* [Required action]:
Pull each line holding the word "Channels" from the data.

=======

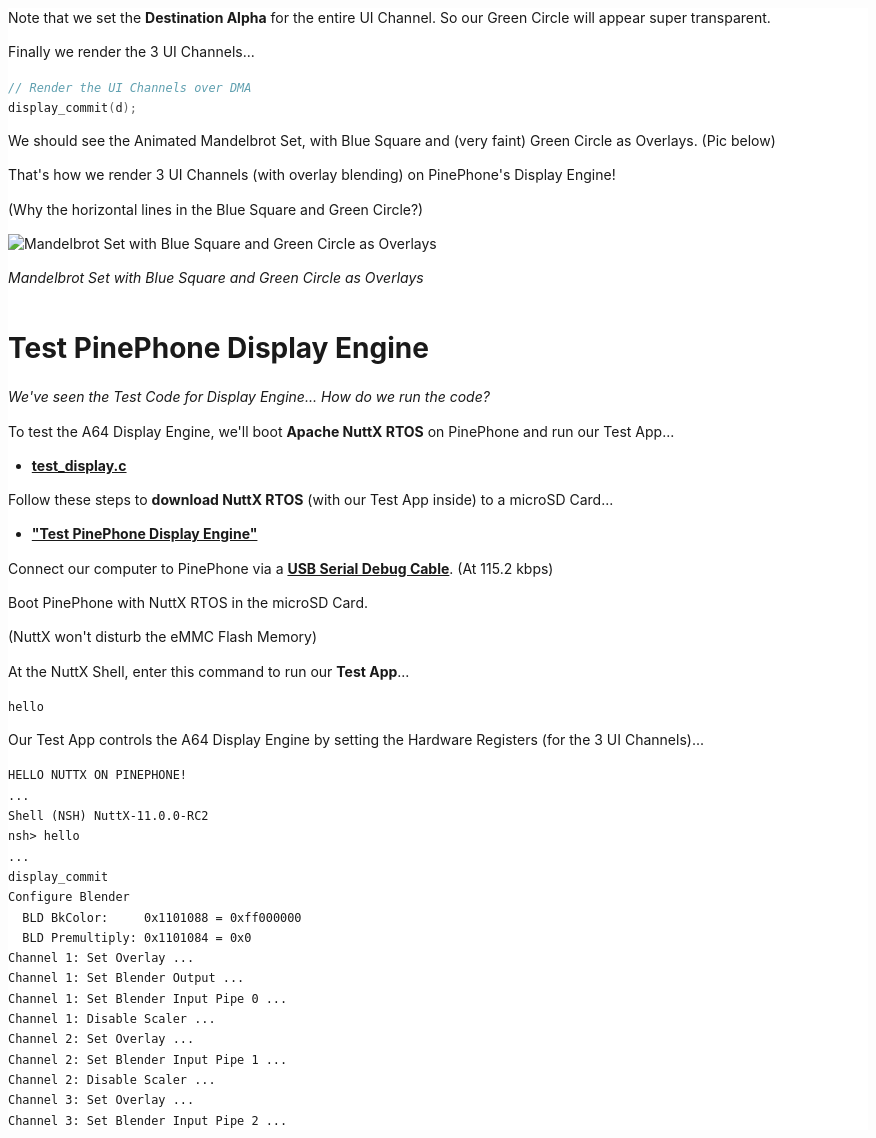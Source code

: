 Note that we set the __Destination Alpha__ for the entire UI Channel. So our Green Circle will appear super transparent.

Finally we render the 3 UI Channels...

```c
// Render the UI Channels over DMA
display_commit(d);
```

We should see the Animated Mandelbrot Set, with Blue Square and (very faint) Green Circle as Overlays. (Pic below)

That's how we render 3 UI Channels (with overlay blending) on PinePhone's Display Engine!

(Why the horizontal lines in the Blue Square and Green Circle?)

![Mandelbrot Set with Blue Square and Green Circle as Overlays](https://lupyuen.github.io/images/de-overlay.jpg)

_Mandelbrot Set with Blue Square and Green Circle as Overlays_

# Test PinePhone Display Engine

_We've seen the Test Code for Display Engine... How do we run the code?_

To test the A64 Display Engine, we'll boot __Apache NuttX RTOS__ on PinePhone and run our Test App...

-   [__test_display.c__](https://github.com/lupyuen/nuttx-apps/blob/de2/examples/hello/test_display.c)

Follow these steps to __download NuttX RTOS__ (with our Test App inside) to a microSD Card...

-   [__"Test PinePhone Display Engine"__](https://github.com/lupyuen/pinephone-nuttx#test-pinephone-display-engine)

Connect our computer to PinePhone via a [__USB Serial Debug Cable__](https://wiki.pine64.org/index.php/PinePhone#Serial_console). (At 115.2 kbps)

Boot PinePhone with NuttX RTOS in the microSD Card.

(NuttX won't disturb the eMMC Flash Memory)

At the NuttX Shell, enter this command to run our __Test App__...

```bash
hello
```

Our Test App controls the A64 Display Engine by setting the Hardware Registers (for the 3 UI Channels)...

```text
HELLO NUTTX ON PINEPHONE!
...
Shell (NSH) NuttX-11.0.0-RC2
nsh> hello
...
display_commit
Configure Blender
  BLD BkColor:     0x1101088 = 0xff000000
  BLD Premultiply: 0x1101084 = 0x0
Channel 1: Set Overlay ...
Channel 1: Set Blender Output ...
Channel 1: Set Blender Input Pipe 0 ...
Channel 1: Disable Scaler ...
Channel 2: Set Overlay ...
Channel 2: Set Blender Input Pipe 1 ...
Channel 2: Disable Scaler ...
Channel 3: Set Overlay ...
Channel 3: Set Blender Input Pipe 2 ...
```
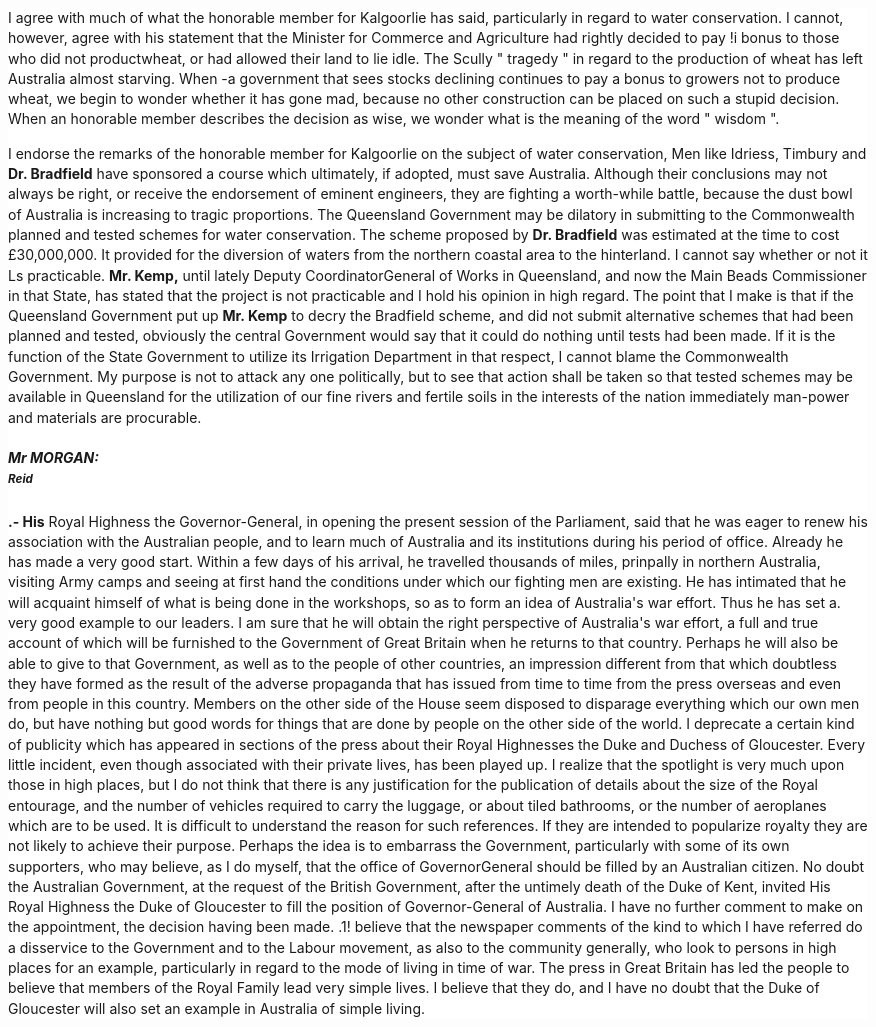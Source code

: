 I agree with much of what the honorable member for Kalgoorlie has said, particularly in regard to water conservation. I cannot, however, agree with his statement that the Minister for Commerce and Agriculture had rightly decided to pay  !i  bonus to those who did not productwheat, or had allowed their land to lie idle. The Scully " tragedy " in regard to the production of wheat has left Australia almost starving. When -a government that sees stocks declining continues to pay a bonus to growers not to produce wheat, we begin to wonder whether it has gone mad, because no other construction can be placed on such a stupid decision. When an honorable member describes the decision as wise, we wonder what is  the meaning of the word " wisdom ". 

I endorse the remarks of the honorable member for Kalgoorlie on the subject of water conservation, Men like Idriess, Timbury and  **Dr. Bradfield**  have sponsored a course which ultimately, if adopted, must save Australia. Although their conclusions may not always be right, or receive the endorsement of eminent engineers, they are fighting a worth-while battle, because the dust bowl of Australia is increasing to tragic proportions. The Queensland Government may be dilatory in submitting to the Commonwealth planned and tested schemes for water conservation. The scheme proposed by  **Dr. Bradfield**  was estimated at the time to cost £30,000,000. It provided for the diversion of waters from the northern coastal area to the hinterland. I cannot say whether or not it Ls practicable.  **Mr. Kemp,**  until lately  Deputy  CoordinatorGeneral of Works in Queensland, and now the Main Beads Commissioner in that State, has stated that the project is not practicable and I hold his opinion in high regard. The point that I make is that if the Queensland Government put up  **Mr. Kemp**  to decry the Bradfield scheme, and did not submit alternative schemes that had been planned and tested, obviously the central Government would say that it could do nothing until tests had been made. If it is the function of the State Government to utilize its Irrigation Department in that respect, I cannot blame the Commonwealth Government. My purpose is not to attack any one politically, but to see that action shall be taken so that tested schemes may be available in Queensland for the utilization of our fine rivers and fertile soils in the interests of the nation immediately man-power and materials are procurable. 

##### Mr MORGAN:<br><small class="text-muted">Reid</small>


 **.- His** Royal Highness the Governor-General, in opening the present session of the Parliament, said that he was eager to renew his association with the Australian people, and to learn much of Australia and its institutions during his period of office. Already he has made a very good start. Within a few days of his arrival, he travelled thousands of miles, prinpally in northern Australia, visiting Army camps and seeing at first hand the conditions under which our fighting men are existing. He has intimated that he will acquaint himself of what is being done in the workshops, so as to form an idea of Australia's war effort. Thus he has set a. very good example to our leaders. I am sure that he will obtain the right perspective of Australia's war effort, a full and true account of which will be furnished to the Government of Great Britain when he returns to that country. Perhaps he will also be able to  give to that Government, as well as to the people of other countries, an impression different from that which doubtless they have formed as the result of the adverse propaganda that has issued from time to time from the press overseas and even from people in this country. Members on the other side of the House seem disposed to disparage everything which our own men do, but have nothing but good words for things that are done by people on the other side of the world. I deprecate a certain kind of publicity which has appeared in sections of the press about their Royal Highnesses the Duke and Duchess of Gloucester. Every little incident, even though associated with their private lives, has been played up. I realize that the spotlight is very much upon those in high places, but I do not think that there is any justification for the publication of details about the size of the Royal entourage, and the number of vehicles required to carry the luggage, or about tiled bathrooms, or the number of aeroplanes which are to be used. It is difficult to understand the reason for such references. If they are intended to popularize royalty they are not likely to achieve their purpose. Perhaps the idea is to embarrass the Government, particularly with some of its own supporters, who may believe, as I do myself, that the office of GovernorGeneral should be filled by an Australian citizen. No doubt the Australian Government, at the request of the British Government, after the untimely death of the Duke of Kent, invited  His  Royal Highness the Duke of Gloucester to fill the position of Governor-General of Australia. I have no further comment to make on the appointment, the decision having been made. .1! believe that the newspaper comments of the kind to which I have referred do a disservice to the Government and to the Labour movement, as also to the community generally, who look to persons in high places for an example, particularly in regard to the mode of living in time of war. The press in Great Britain has led the people to believe that members of the Royal Family lead very simple lives. I believe that they do, and I have no doubt that the Duke of Gloucester will also set an example in Australia of simple living. 
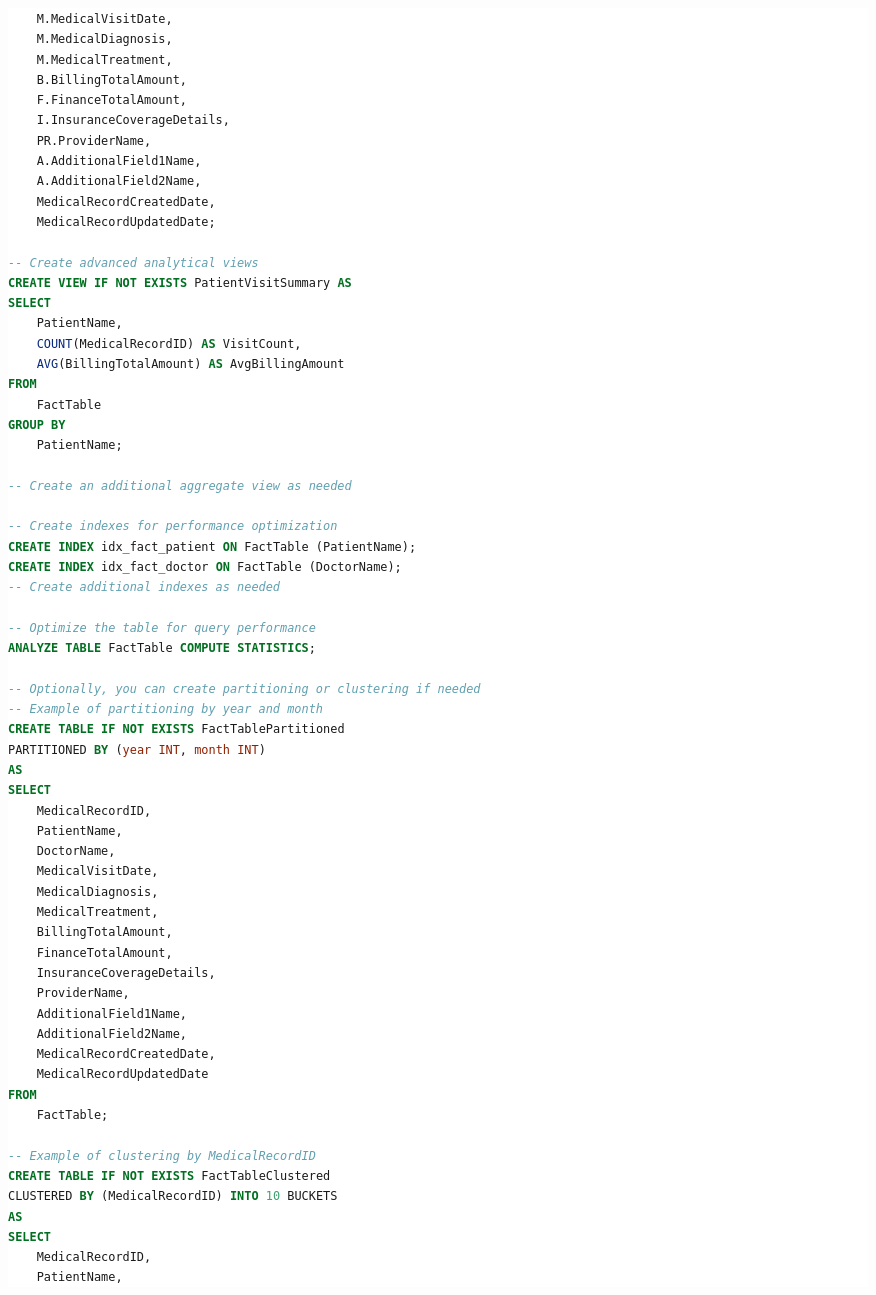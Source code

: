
```sql
    M.MedicalVisitDate,
    M.MedicalDiagnosis,
    M.MedicalTreatment,
    B.BillingTotalAmount,
    F.FinanceTotalAmount,
    I.InsuranceCoverageDetails,
    PR.ProviderName,
    A.AdditionalField1Name,
    A.AdditionalField2Name,
    MedicalRecordCreatedDate,
    MedicalRecordUpdatedDate;

-- Create advanced analytical views
CREATE VIEW IF NOT EXISTS PatientVisitSummary AS
SELECT
    PatientName,
    COUNT(MedicalRecordID) AS VisitCount,
    AVG(BillingTotalAmount) AS AvgBillingAmount
FROM
    FactTable
GROUP BY
    PatientName;

-- Create an additional aggregate view as needed

-- Create indexes for performance optimization
CREATE INDEX idx_fact_patient ON FactTable (PatientName);
CREATE INDEX idx_fact_doctor ON FactTable (DoctorName);
-- Create additional indexes as needed

-- Optimize the table for query performance
ANALYZE TABLE FactTable COMPUTE STATISTICS;

-- Optionally, you can create partitioning or clustering if needed
-- Example of partitioning by year and month
CREATE TABLE IF NOT EXISTS FactTablePartitioned
PARTITIONED BY (year INT, month INT)
AS
SELECT
    MedicalRecordID,
    PatientName,
    DoctorName,
    MedicalVisitDate,
    MedicalDiagnosis,
    MedicalTreatment,
    BillingTotalAmount,
    FinanceTotalAmount,
    InsuranceCoverageDetails,
    ProviderName,
    AdditionalField1Name,
    AdditionalField2Name,
    MedicalRecordCreatedDate,
    MedicalRecordUpdatedDate
FROM
    FactTable;

-- Example of clustering by MedicalRecordID
CREATE TABLE IF NOT EXISTS FactTableClustered
CLUSTERED BY (MedicalRecordID) INTO 10 BUCKETS
AS
SELECT
    MedicalRecordID,
    PatientName,
```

=======

* [Answer to this problem]:
Finally we render the 3 UI Channels...
// Render the UI Channels over DMA
That's how we render 3 UI Channels (with overlay blending) on PinePhone's Display Engine!
Our Test App controls the A64 Display Engine by setting the Hardware Registers (for the 3 UI Channels)...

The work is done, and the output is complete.